Women in the United States have lower HIV rates than gay and bisexual men, but a substantial number are at risk of acquiring the virus—and that risk varies widely by race/ethnicity and geography. Fortunately, women respond equally well to antiretroviral treatment, and many could benefit from pre-exposure prophylaxis (PrEP).
Women, who make up about half of the U.S. population, accounted for about 1 in 5 new HIV diagnoses in 2019, or approximately 7,000 cases. Women make up nearly a quarter of people with HIV in the United States but about half of those living with the virus worldwide.
Black women are disproportionately affected by HIV, accounting for nearly 60% of new cases among U.S. women. White women and Latina women each account for around 20%. The Centers for Disease Control and Prevention (CDC) projects that 1 in 309 Black women and 1 in 287 Latina women will acquire HIV in their lifetime, compared with 1 in 874 white women. This means Black women are nearly three times more likely than white women to be diagnosed with HIV. But Black women have seen a decline in HIV incidence in recent years, while white women have seen an increase.
Women ages 25 to 34 are most likely to be diagnosed with HIV—a bit older than the average age for men. While women in areas such as the Bronx and Washington, DC, are more likely to be living with HIV, new cases are increasingly shifting to Southern states.

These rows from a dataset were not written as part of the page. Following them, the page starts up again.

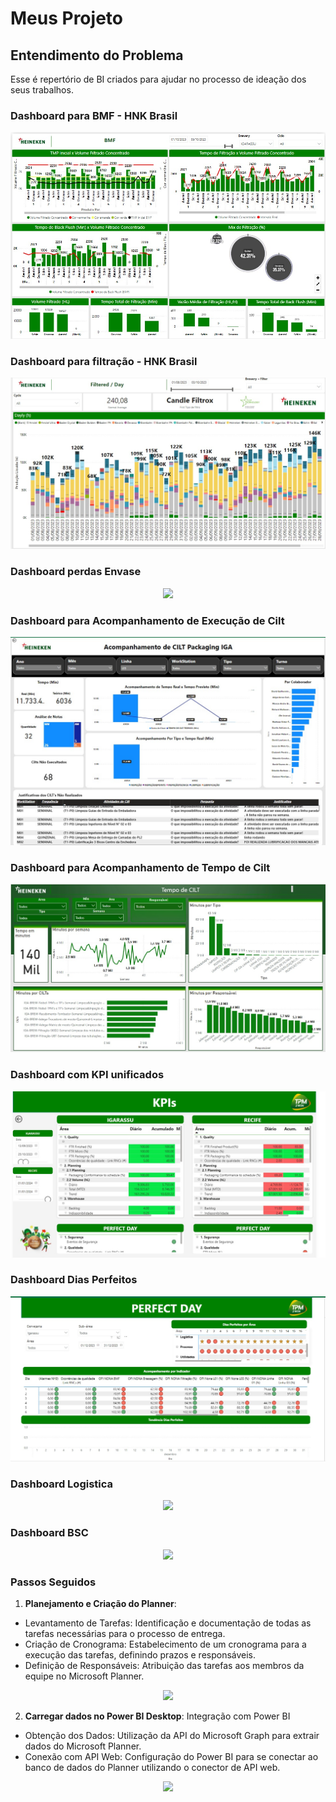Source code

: 
# Meus Projeto

## Entendimento do Problema

Esse é repertório de BI criados para ajudar no processo de ideação dos seus trabalhos.

### Dashboard para BMF - HNK Brasil

<p align="center">
   <img src= "BMF.jpeg">

### Dashboard para filtração - HNK Brasil

<p align="center">
   <img src= "FILTRAÇÃO.jpeg">

### Dashboard perdas Envase

<p align="center">
   <img src= "PLANNER OSU.jpeg">

### Dashboard para Acompanhamento de Execução de Cilt

<p align="center">
   <img src= "T CILT.jpeg">

### Dashboard para Acompanhamento de Tempo de Cilt

<p align="center">
   <img src= "CILT.jpeg">

### Dashboard com KPI unificados

<p align="center">
   <img src= "KPIS.jpeg">

### Dashboard Dias Perfeitos

<p align="center">
   <img src= "PERFCT.jpeg">

### Dashboard Logistica

<p align="center">
   <img src= "LOGISTIC.jpeg">

### Dashboard BSC

<p align="center">
   <img src= "PLANNER OSU.jpeg">

### Passos Seguidos

1. **Planejamento e Criação do Planner**:

- Levantamento de Tarefas: Identificação e documentação de todas as tarefas necessárias para o processo de entrega.
- Criação de Cronograma: Estabelecimento de um cronograma para a execução das tarefas, definindo prazos e responsáveis.
- Definição de Responsáveis: Atribuição das tarefas aos membros da equipe no Microsoft Planner.

<p align="center">
   <img src= "PLANNER OSU.jpeg">
   
2. **Carregar dados no Power BI Desktop**: Integração com Power BI
   
- Obtenção dos Dados: Utilização da API do Microsoft Graph para extrair dados do Microsoft Planner.
- Conexão com API Web: Configuração do Power BI para se conectar ao banco de dados do Planner utilizando o conector de API web.

<p align="center">
   <img src= "API GRAPH.jpeg">

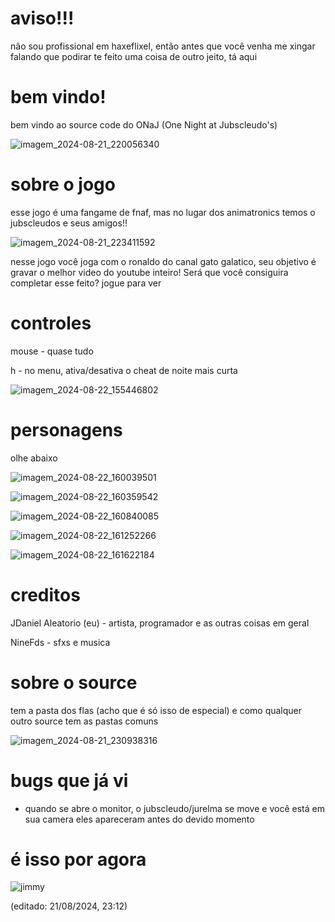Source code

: # aviso!!!
não sou profissional em haxeflixel, então antes que você venha me xingar falando que podirar te feito
uma coisa de outro jeito, tá aqui

# bem vindo!
bem vindo ao source code do ONaJ (One Night at Jubscleudo's) 

![imagem_2024-08-21_220056340](https://github.com/user-attachments/assets/e0684d33-3746-466c-9867-586ef33faadf)

# sobre o jogo
esse jogo é uma fangame de fnaf, mas no lugar dos animatronics temos o jubscleudos e seus amigos!!

![imagem_2024-08-21_223411592](https://github.com/user-attachments/assets/f2995029-6346-4ba8-a3c6-54b1fd369391)

nesse jogo você joga com o ronaldo do canal gato galatico, seu objetivo é gravar o melhor video do youtube inteiro!
Será que você consiguira completar esse feito? jogue para ver

# controles
mouse - quase tudo

h - no menu, ativa/desativa o cheat de noite mais curta

![imagem_2024-08-22_155446802](https://github.com/user-attachments/assets/b69c89c4-5508-4f69-81cf-6ed220318f9c)

# personagens

olhe abaixo

![imagem_2024-08-22_160039501](https://github.com/user-attachments/assets/5181903d-17a8-4d21-9861-87e178024734)

![imagem_2024-08-22_160359542](https://github.com/user-attachments/assets/09517775-35a2-4275-bb72-a46869bbb8df)

![imagem_2024-08-22_160840085](https://github.com/user-attachments/assets/7ad3729c-c906-4a96-9d11-e50c611093d1)

![imagem_2024-08-22_161252266](https://github.com/user-attachments/assets/8f19f72d-cf34-4998-939e-7af6926cefa6)

![imagem_2024-08-22_161622184](https://github.com/user-attachments/assets/097506ce-11da-4333-8281-7871080b4618)

# creditos
JDaniel Aleatorio (eu) - artista, programador e as outras coisas em geral

NineFds - sfxs e musica

# sobre o source
tem a pasta dos flas (acho que é só isso de especial) e como qualquer outro source tem as pastas comuns

![imagem_2024-08-21_230938316](https://github.com/user-attachments/assets/f3d50833-a692-421c-a271-36efefbb0224)

# bugs que já vi
* quando se abre o monitor, o jubscleudo/jurelma se move e você está em sua camera eles apareceram antes do devido momento 

# é isso por agora
![jimmy](https://github.com/user-attachments/assets/9b47d8c7-79ab-4343-ad79-3924946c485c)

(editado: 21/08/2024, 23:12)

Nearly half of women diagnosed with HIV live in regions with high poverty.
Most cisgender women living with HIV were exposed through heterosexual contact (85%), followed by injection drug use (15%). Transgender women are at greater risk for HIV than cisgender women, accounting for an estimated 2% of new HIV diagnoses.
Many women living with HIV face additional challenges, including poverty, lack of health insurance, homelessness, incarceration and criminalization related to their HIV status.
Care and Treatment
The CDC estimates that 90% of women living with HIV have been tested and are aware of their status. Testing is important because people who know their status can start antiretroviral treatment and suppress their viral load, which prevents HIV transmission.
For every 100 women diagnosed with HIV in 2018, according to the CDC, 76 received some HIV care, 58 were retained in care and 63 achieved viral suppression. HIV does not progress faster among women, and they respond equally well to antiretroviral therapy. Treatment guidelines are generally the same for men and women.
Women at risk for HIV are much less likely than gay men to be taking PrEP: Only 7% of women who could benefit from PrEP were receiving it in 2018. PrEP options for cisgender women include the daily tenofovir disoproxil fumarate/emtricitabine pill (Truvada or generic equivalents) and every-other-month Apretude (cabotegravir) injections. Along with using condoms and not sharing drug injection equipment, PrEP is a highly effective prevention tool.
Women who wish to have children have some additional concerns. HIV can be passed from mother to baby during pregnancy or delivery, but effective antiretroviral treatment prevents vertical transmission. For HIV-positive women with an HIV-negative male partner, or vice versa, PrEP can enable safe conception without putting the negative partner at risk.
Women are often responsible for caring for others, and they may not prioritize their own needs. But knowing your HIV status, using the best prevention tools if you’re negative and staying on effective treatment if you’re positive can help optimize your own health and put you in a better position to care for your loved ones.